Une élève proteste sur le fait que la sonnerie n'a pas encore retenti mais elle s'engouffre quand même dans la salle en lançant un regard nonchalant à la professeure. Je ne veux pas être dans les premiers à entrer pour ne pas être catégorisé de lèche-cul dès le premier jour, mais il ne faut pas non plus que j'attende trop longtemps, sinon tout le monde aura le temps de me remarquer.

Je baisse la tête et marche d'un pas déterminé vers le fond de la salle. Je jette mon corps sur la chaise aux pieds en acier, qui grince sous mon poids. Je visse mon regard sur le bureau en contreplaqué gravé d'insultes en tout genre. Un élève s'assoit à côté de moi et je me recroqueville sur ma chaise.

— Salut.

— Euh... salut.

La professeure referme la porte après la dernière élève et frappe du poing sur son bureau dans l'espoir d'obtenir le silence. Elle doit s'y reprendre à plusieurs fois, mais le bourdonnement finit par s'essouffler. Puis ce que je redoute depuis des semaines se produit.

— Vous n'êtes pas sans savoir qu'aujourd'hui, nous accueillons un nouvel élève.

Elle baisse les yeux sur la feuille de présence posée sur son bureau en chuchotant mon nom puis cherche un visage inconnu dans l'océan d'élèves.

— Ah, Alix Clément ! dit-elle en posant son regard sur mes boucles blondes. Tu es là.

Je broie mes cuisses de mes ongles coupés courts.

— Est-ce que tu veux bien venir au tableau et te présenter en quelques mots ?

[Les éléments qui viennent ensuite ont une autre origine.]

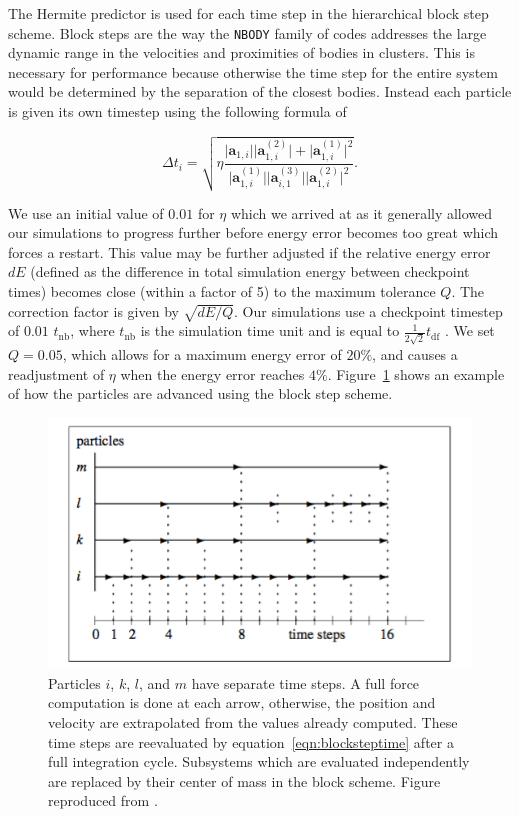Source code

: \documentclass{princeton_astro_thesis}
\numberwithin{equation}{section}
\begin{document}
The Hermite predictor is used for each time step in the hierarchical block step scheme. Block steps are the way the \texttt{NBODY} family of codes addresses the large dynamic range in the velocities and proximities of bodies in clusters. This is necessary for performance because otherwise the time step for the entire system would be determined by the separation of the closest bodies. Instead each particle is given its own timestep using the following formula of \citet{2017Khalisi} 

\begin{equation}
\Delta t_{i} = \sqrt{\eta \frac{\lvert \mathbf{a}_{1,i}\rvert \lvert \mathbf{a}^{(2)}_{1,i}\rvert + \lvert \mathbf{a}^{(1)}_{1,i} \rvert ^2}{\lvert \mathbf{a}^{(1)}_{1,i} \rvert \lvert \mathbf{a}^{(3)}_{i,1} \rvert \lvert \mathbf{a}^{(2)}_{1,i}\rvert^2}}.
\label{eqn:blocksteptime}
\end{equation}

We use an initial value of $0.01$ for $\eta$ which we arrived at as it generally allowed our simulations to progress further before energy error becomes too great which forces a restart.  This value may be further adjusted if the relative energy error $dE$ (defined as the difference in total simulation energy between checkpoint times) becomes close (within a factor of 5) to the maximum tolerance $Q$. The correction factor is given by $\sqrt{dE/Q}$.  Our simulations use a checkpoint timestep of $0.01$ $t_{\mathrm{nb}}$, where $t_{\mathrm{nb}}$ is the simulation time unit and is equal to $\frac{1}{2\sqrt{2}} t_{\mathrm{df}}$ \citep{2017Khalisi}. We set $Q=0.05$, which allows for a maximum energy error of $20\%$, and causes a readjustment of $\eta$ when the energy error reaches $4\%$. Figure~\ref{fig:blockstep} shows an example of how the particles are advanced using the block step scheme. 
\begin{figure}
    \centering
    \includegraphics[width=\textwidth]{KhalisiTimeStep}
    \caption{Particles $i$, $k$, $l$, and $m$ have separate time steps. A full force computation is done at each arrow, otherwise, the position and velocity are extrapolated from the values already computed.  These time steps are reevaluated by equation~\ref{eqn:blocksteptime} after a full integration cycle. Subsystems which are evaluated independently are replaced by their center of mass in the block scheme. Figure reproduced from \citet{2017Khalisi}.}
    \label{fig:blockstep}
\end{figure}
\end{document}
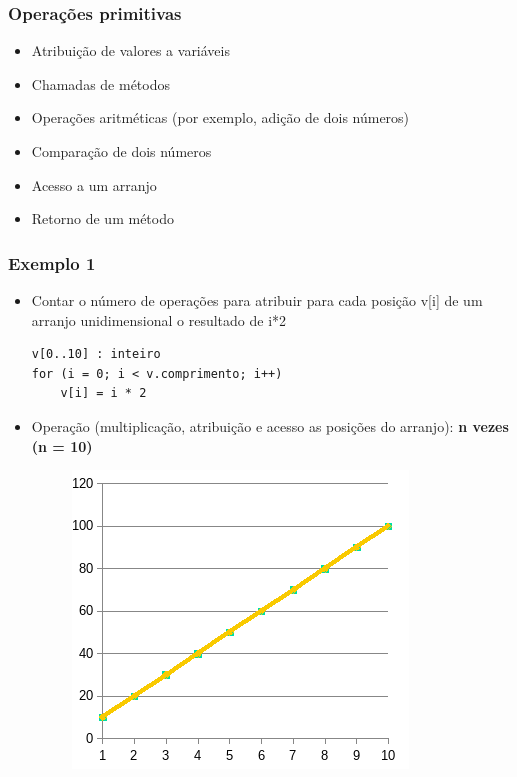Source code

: \documentclass[aspectratio=169]{beamer}
\begin{document}
\begin{frame}\frametitle{Operações primitivas}
\begin{itemize}
	\item Atribuição de valores a variáveis
	\item Chamadas de métodos
	\item Operações aritméticas (por exemplo, adição de dois números)
	\item Comparação de dois números
	\item Acesso a um arranjo
	\item Retorno de um método
\end{itemize}
\end{frame}

\begin{frame}[fragile]\frametitle{Exemplo 1}
\begin{itemize}
	\item Contar o número de operações para atribuir para cada posição v[i] de um arranjo unidimensional o resultado de i*2
\begin{verbatim}
v[0..10] : inteiro
for (i = 0; i < v.comprimento; i++)
    v[i] = i * 2
\end{verbatim}
	\pause
	\item Operação (multiplicação, atribuição e acesso as posições do arranjo): \textbf{n vezes (n = 10)}
	\pause
	\begin{figure}[h]
		\centering
		\includegraphics[height=0.4\paperheight]{pucrs-ec-poo-unidade_01-complexidade_de_algoritmos-laminas-grafico2.png}
	\end{figure}
\end{itemize}
\end{frame}
\end{document}
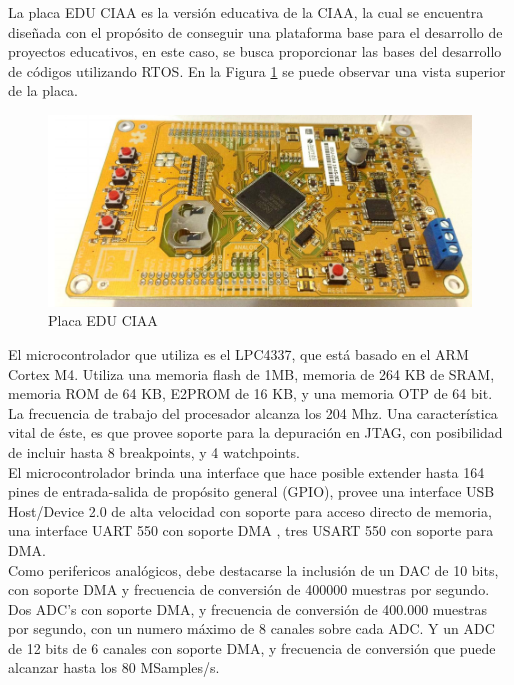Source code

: \documentclass[12pt,letterpaper]{article}
\begin{document}
La placa EDU CIAA es la versión educativa de la CIAA, la cual se encuentra diseñada con el propósito de conseguir una plataforma base para el desarrollo de proyectos educativos, en este caso, se busca proporcionar las bases del desarrollo de códigos utilizando RTOS. En la Figura \ref{Fig_placa} se puede observar una vista superior de la placa.

\begin{figure}[H]
\centering
\includegraphics[width=10 cm]{figuras/descripcion1.png}
\caption{Placa EDU CIAA}
\label{Fig_placa}
\end{figure}

El microcontrolador que utiliza es el LPC4337, que está basado en el ARM Cortex M4. Utiliza una memoria flash de 1MB, memoria de 264 KB de SRAM, memoria ROM de 64 KB, E2PROM de 16 KB, y una memoria OTP de 64 bit.
  \\

La frecuencia de trabajo del procesador alcanza los 204 Mhz. Una característica vital de éste, es que provee soporte para la depuración en JTAG, con posibilidad de incluir hasta 8 breakpoints, y 4 watchpoints.
  \\

El microcontrolador brinda una interface que hace posible extender hasta 164 pines de entrada-salida de propósito general (GPIO), provee una interface USB Host/Device 2.0 de alta velocidad con soporte para acceso directo de memoria, una interface UART 550 con soporte DMA , tres USART 550 con soporte para DMA\cite{descripcionenhojadatos}.
  \\

Como perifericos analógicos, debe destacarse la inclusión de un DAC de 10 bits, con soporte DMA y frecuencia de conversión de 400000 muestras por segundo. Dos ADC's con soporte DMA, y frecuencia de conversión de 400.000 muestras por segundo, con un numero máximo de 8 canales sobre cada ADC. Y un ADC de 12 bits de 6 canales con soporte DMA, y frecuencia de conversión que puede alcanzar hasta los 80 MSamples/s.
  \\
\end{document}
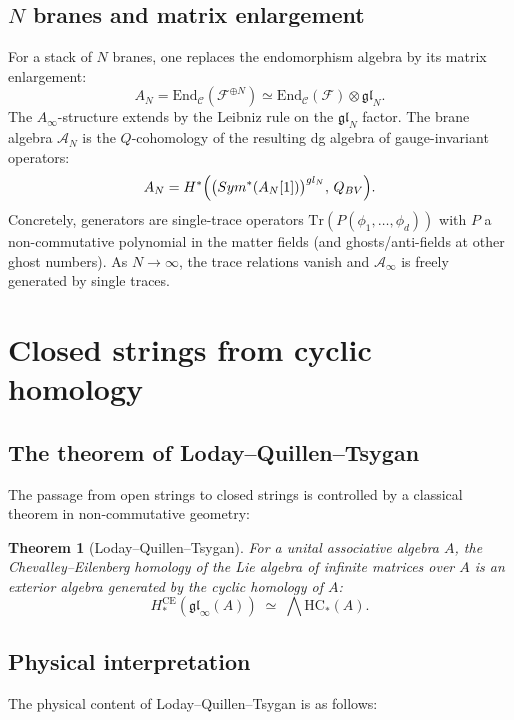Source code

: \documentclass[11pt]{article}
\newtheorem{theorem}{Theorem}[section]
\theoremstyle{definition}
\theoremstyle{remark}
\newcommand{\End}{\mathrm{End}}
\newcommand{\Sym}{\mathrm{Sym}}
\newcommand{\Tr}{\mathrm{Tr}}
\newcommand{\HC}{\mathrm{HC}}
\newcommand{\CE}{\mathrm{CE}}
\newcommand{\Ainf}{A_\infty}
\newcommand{\cA}{\mathcal{A}}
\newcommand{\cC}{\mathcal{C}}
\newcommand{\cF}{\mathcal{F}}
\newcommand{\frakgl}{\mathfrak{gl}}
\begin{document}
\subsection{$N$ branes and matrix enlargement}

For a stack of $N$ branes, one replaces the endomorphism algebra by its matrix
enlargement:
\[
 A_N = \End_\cC(\cF^{\oplus N}) \simeq \End_\cC(\cF) \otimes \frakgl_N.
\]
The $\Ainf$-structure extends by the Leibniz rule on the $\frakgl_N$ factor.
The brane algebra $\cA_N$ is the $Q$-cohomology of the resulting dg algebra
of gauge-invariant operators:
\[
 \cA_N = H^*\Bigl(
 \bigl(\Sym^*(A_N[1])\bigr)^{\frakgl_N}, \, Q_{\mathrm{BV}}
 \Bigr).
\]
Concretely, generators are single-trace operators $\Tr(P(\phi_1, \ldots,
\phi_d))$ with $P$ a non-commutative polynomial in the matter fields (and
ghosts/anti-fields at other ghost numbers). As $N \to \infty$, the trace
relations vanish and $\cA_\infty$ is freely generated by single traces.


\section{Closed strings from cyclic homology}
\label{sec:closed-strings}

\subsection{The theorem of Loday--Quillen--Tsygan}

The passage from open strings to closed strings is controlled by a classical
theorem in non-commutative geometry:

\begin{theorem}[Loday--Quillen--Tsygan]
\label{thm:lqt}
For a unital associative algebra $A$, the Chevalley--Eilenberg homology of the
Lie algebra of infinite matrices over $A$ is an exterior algebra generated by
the cyclic homology of $A$:
\[
 H_*^{\CE}(\frakgl_\infty(A)) \;\simeq\; \bigwedge \HC_*(A).
\]
\end{theorem}

\subsection{Physical interpretation}
\label{sec:lqt-physics}

The physical content of Loday--Quillen--Tsygan is as follows:
\end{document}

Je secoue vivement la tête.

— Ne sois pas timide, insiste-t-elle en descendant de l'estrade dans un grincement qui me fait grimacer.

Élie est une menteuse. Rien ne va bien se passer. J'ai de plus en plus chaud. Mon visage est en feu. J'ai envie de creuser un trou suffisamment grand pour m'y enterrer et ne jamais plus en sortir. Mon voisin de table me donne un coup de coude. Je me tourne vers lui par automatisme et le regrette immédiatement.

— Bon, reprend la professeure. Ce n'est pas grave. Je vais faire l'appel alors soyez attentifs et ne perdons pas plus de temps.

Les chuchotements reprennent. Et moi, je me fais violence pour ne pas dévisager mon voisin de table au look parfait et au regard magnétique.